財閥御曹司は左遷された彼女を秘めた愛で取り戻す

最初の一歩

 翌火曜日。

 恐る恐る本部へ出社した。まずは秘書室へ顔を出す。

「お、おはようございます……」

 震える声で挨拶をする。みんなが一斉にこっちを見た。怖いよ。すると、真紀が走ってきて私に抱きついた。

「おはよう、菜々。お帰りー。待ってたよー!」

 私は真紀の背中を叩いて、うなずいた。

「真紀、ありがとう。皆さん、お久しぶりです。おはようございます」

「香月さん、戻ってきたんですね。
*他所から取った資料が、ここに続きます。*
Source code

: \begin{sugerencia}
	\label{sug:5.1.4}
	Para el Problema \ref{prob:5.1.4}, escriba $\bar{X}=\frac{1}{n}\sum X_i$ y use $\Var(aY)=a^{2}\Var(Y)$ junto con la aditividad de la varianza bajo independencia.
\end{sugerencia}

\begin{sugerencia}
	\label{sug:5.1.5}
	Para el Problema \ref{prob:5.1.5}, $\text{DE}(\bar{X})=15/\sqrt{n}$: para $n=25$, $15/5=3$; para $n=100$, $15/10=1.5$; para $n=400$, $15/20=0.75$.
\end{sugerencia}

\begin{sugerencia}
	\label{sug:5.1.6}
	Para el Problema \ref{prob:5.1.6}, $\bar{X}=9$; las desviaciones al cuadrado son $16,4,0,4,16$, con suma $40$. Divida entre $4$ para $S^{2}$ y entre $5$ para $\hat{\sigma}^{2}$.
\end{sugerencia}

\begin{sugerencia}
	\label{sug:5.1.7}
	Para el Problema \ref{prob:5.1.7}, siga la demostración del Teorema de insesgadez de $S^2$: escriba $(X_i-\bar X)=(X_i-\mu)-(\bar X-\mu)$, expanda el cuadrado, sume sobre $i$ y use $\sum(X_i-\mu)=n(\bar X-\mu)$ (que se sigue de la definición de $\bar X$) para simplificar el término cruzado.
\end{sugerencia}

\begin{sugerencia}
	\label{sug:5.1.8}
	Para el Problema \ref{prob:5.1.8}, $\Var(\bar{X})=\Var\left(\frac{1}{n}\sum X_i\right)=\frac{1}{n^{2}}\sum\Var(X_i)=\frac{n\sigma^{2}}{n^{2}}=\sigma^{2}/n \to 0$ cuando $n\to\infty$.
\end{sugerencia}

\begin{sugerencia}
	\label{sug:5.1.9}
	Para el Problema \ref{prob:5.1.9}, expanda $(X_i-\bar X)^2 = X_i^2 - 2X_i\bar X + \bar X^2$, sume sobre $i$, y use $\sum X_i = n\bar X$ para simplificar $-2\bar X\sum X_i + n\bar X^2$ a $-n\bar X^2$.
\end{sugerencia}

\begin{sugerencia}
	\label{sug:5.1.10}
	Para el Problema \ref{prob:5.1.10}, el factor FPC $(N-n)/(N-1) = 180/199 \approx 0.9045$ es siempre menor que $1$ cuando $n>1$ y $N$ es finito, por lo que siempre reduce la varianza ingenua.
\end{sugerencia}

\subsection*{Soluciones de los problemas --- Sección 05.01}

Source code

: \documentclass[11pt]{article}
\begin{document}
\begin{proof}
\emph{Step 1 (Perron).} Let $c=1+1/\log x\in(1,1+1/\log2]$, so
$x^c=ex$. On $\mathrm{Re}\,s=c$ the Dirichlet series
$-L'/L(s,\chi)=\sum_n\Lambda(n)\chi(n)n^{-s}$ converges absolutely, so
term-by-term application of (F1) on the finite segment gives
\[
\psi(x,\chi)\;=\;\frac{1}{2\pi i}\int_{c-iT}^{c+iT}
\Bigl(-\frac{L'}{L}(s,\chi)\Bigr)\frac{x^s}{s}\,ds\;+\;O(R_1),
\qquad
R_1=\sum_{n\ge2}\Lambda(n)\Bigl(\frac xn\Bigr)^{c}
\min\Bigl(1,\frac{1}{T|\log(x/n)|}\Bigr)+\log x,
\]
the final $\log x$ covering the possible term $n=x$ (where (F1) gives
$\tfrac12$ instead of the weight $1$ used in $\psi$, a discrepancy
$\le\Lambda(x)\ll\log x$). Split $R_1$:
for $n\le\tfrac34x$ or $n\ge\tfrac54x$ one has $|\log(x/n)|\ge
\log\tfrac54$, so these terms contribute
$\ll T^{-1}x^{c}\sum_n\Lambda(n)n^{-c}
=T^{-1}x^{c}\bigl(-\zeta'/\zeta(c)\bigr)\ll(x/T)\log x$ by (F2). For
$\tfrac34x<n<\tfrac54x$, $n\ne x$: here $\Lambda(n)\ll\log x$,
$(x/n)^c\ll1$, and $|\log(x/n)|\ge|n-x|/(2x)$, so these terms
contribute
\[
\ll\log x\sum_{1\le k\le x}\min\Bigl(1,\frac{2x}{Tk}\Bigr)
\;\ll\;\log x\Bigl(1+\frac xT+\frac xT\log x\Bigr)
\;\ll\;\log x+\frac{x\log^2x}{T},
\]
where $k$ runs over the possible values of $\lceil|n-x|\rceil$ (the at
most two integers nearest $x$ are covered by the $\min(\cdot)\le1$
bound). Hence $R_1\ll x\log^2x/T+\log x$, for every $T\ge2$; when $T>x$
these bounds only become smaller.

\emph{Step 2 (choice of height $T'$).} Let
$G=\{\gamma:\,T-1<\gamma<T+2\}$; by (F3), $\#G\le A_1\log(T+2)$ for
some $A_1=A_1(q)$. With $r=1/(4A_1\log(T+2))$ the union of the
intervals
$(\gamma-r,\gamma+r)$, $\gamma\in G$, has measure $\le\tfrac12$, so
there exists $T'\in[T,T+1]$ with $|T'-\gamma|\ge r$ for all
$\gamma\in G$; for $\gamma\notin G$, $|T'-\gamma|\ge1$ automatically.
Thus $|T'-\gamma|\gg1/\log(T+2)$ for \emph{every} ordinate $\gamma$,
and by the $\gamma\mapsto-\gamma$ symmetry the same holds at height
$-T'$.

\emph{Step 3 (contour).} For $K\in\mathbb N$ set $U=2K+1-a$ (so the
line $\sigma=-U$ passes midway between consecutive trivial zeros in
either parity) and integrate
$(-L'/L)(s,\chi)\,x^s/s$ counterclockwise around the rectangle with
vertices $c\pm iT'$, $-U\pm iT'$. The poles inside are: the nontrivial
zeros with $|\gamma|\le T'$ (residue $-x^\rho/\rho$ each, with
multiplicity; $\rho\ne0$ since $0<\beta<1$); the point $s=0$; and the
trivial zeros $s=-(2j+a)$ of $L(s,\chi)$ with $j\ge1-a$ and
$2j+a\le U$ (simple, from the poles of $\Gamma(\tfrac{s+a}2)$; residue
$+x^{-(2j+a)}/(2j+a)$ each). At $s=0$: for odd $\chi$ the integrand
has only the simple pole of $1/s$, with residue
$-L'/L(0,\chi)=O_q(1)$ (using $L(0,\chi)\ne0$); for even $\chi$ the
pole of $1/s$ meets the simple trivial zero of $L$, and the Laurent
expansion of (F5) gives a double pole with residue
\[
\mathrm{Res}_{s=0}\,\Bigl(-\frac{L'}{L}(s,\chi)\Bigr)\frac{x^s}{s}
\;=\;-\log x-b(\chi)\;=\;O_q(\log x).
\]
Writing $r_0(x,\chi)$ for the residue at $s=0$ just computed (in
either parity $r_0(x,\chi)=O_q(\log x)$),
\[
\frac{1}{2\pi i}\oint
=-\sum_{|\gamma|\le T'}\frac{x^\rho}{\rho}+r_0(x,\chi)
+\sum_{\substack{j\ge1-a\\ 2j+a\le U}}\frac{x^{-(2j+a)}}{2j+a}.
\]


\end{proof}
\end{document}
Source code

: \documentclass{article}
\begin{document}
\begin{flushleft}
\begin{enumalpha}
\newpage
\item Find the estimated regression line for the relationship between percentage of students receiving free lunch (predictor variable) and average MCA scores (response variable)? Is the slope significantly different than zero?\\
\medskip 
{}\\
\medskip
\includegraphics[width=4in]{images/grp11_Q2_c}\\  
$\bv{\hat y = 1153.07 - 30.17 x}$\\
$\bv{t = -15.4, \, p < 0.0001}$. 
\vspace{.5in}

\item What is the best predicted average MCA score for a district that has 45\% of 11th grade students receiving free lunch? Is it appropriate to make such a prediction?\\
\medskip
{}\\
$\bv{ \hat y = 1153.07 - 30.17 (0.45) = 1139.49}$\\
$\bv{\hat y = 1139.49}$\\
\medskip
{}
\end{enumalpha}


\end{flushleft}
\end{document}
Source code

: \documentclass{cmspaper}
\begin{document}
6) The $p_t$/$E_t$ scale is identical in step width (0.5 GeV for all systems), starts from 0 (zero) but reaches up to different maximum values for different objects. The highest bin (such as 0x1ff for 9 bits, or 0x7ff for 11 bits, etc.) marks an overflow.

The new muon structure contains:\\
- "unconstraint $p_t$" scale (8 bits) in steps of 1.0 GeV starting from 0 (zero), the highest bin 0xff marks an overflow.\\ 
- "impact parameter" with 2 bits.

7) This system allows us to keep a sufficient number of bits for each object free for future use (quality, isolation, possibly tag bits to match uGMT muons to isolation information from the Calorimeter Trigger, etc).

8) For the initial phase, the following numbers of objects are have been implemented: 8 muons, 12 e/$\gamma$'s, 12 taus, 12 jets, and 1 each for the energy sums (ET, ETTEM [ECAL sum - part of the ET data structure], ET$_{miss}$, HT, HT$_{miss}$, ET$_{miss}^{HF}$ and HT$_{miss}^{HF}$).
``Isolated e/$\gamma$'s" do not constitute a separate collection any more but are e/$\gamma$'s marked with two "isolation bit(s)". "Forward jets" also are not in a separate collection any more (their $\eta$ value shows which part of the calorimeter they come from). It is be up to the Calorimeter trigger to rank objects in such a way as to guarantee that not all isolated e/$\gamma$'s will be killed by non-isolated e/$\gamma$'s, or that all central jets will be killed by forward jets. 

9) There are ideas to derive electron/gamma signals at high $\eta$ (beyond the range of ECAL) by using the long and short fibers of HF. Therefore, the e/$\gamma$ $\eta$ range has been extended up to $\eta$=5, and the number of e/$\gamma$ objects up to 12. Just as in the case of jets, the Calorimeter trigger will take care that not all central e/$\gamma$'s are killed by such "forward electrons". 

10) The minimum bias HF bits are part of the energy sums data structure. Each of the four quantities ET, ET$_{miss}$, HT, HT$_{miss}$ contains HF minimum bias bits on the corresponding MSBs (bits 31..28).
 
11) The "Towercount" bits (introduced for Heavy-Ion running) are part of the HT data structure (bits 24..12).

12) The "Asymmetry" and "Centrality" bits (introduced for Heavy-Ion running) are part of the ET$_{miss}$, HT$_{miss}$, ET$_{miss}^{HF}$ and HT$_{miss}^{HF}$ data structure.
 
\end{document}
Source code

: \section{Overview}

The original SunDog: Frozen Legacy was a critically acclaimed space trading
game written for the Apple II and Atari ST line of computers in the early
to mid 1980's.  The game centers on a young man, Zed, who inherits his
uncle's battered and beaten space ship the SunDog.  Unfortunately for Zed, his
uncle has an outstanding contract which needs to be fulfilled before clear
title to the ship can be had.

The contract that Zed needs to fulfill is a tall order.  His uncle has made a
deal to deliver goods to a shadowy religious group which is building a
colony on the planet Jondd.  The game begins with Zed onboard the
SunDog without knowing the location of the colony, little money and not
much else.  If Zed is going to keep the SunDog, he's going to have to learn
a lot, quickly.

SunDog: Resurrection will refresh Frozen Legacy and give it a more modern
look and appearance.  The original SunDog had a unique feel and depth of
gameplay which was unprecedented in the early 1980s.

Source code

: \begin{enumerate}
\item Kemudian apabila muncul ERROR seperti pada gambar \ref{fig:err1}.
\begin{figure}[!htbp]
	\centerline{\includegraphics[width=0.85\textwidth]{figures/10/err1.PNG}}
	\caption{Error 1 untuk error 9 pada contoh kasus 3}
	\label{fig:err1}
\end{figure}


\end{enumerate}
お帰りなさい」

「あ、橘さん、お久しぶりです」

「あの、本当ですか?崇さんの秘書になるって……」

 小声で私に聞いてくる。

「それは、あの……」

 後ろから聞き慣れた声がした。

「香月」

 振り向くと、大分痩せた辰巳さんがいた。

「あ、辰巳さん。おはようございます。お久しぶりです」

「ちょっと……一緒に来い」

 いつもより、三十分前に出社した。秘書室は基本朝早い人が多い。会いたくない人はまだ来ていない。

 それにしても、相変わらずの緊張感。ああ、悲しい。戻りたくなかった。

 支社が恋しい。あの感じがよかったのに……。